▶ THE PROBLEM
Word for word, set down every line of the entries below from the line with "o GitHub Copilot." to the line with "### [Interface simples", including both, and no other line.

Rendered images with source text
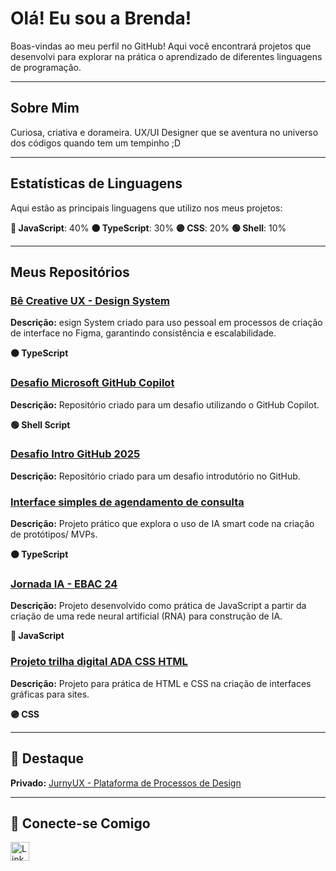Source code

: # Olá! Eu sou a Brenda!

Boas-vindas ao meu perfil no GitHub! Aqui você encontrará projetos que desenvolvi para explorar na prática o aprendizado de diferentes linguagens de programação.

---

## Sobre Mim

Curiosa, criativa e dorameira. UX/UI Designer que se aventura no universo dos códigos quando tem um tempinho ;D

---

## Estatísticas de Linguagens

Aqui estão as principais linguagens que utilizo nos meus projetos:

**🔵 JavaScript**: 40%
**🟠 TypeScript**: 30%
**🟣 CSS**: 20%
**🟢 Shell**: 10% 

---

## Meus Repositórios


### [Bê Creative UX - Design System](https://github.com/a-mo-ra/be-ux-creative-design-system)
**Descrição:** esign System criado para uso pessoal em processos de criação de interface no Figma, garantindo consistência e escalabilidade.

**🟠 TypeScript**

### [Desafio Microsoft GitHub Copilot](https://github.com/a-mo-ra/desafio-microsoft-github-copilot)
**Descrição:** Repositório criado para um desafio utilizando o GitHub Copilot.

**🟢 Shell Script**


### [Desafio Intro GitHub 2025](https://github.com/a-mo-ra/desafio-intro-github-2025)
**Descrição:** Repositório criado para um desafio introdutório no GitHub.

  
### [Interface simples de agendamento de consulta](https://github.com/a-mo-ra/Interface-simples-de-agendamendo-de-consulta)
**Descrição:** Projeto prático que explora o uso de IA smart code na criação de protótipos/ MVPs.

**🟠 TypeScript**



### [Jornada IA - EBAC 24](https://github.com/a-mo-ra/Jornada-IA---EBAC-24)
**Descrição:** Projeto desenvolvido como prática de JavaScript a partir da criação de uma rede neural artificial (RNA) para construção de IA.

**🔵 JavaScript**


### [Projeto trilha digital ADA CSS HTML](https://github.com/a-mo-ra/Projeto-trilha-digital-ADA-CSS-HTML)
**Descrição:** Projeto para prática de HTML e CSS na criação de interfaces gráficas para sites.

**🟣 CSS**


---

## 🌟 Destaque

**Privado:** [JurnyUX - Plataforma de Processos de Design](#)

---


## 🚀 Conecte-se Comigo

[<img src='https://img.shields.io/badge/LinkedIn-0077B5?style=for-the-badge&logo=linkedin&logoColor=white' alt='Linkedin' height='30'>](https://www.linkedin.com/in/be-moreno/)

▶ EXPECTED ANSWER
**Descrição:** Repositório criado para um desafio utilizando o GitHub Copilot.

**🟢 Shell Script**


### [Desafio Intro GitHub 2025](https://github.com/a-mo-ra/desafio-intro-github-2025)
**Descrição:** Repositório criado para um desafio introdutório no GitHub.

  
### [Interface simples de agendamento de consulta](https://github.com/a-mo-ra/Interface-simples-de-agendamendo-de-consulta)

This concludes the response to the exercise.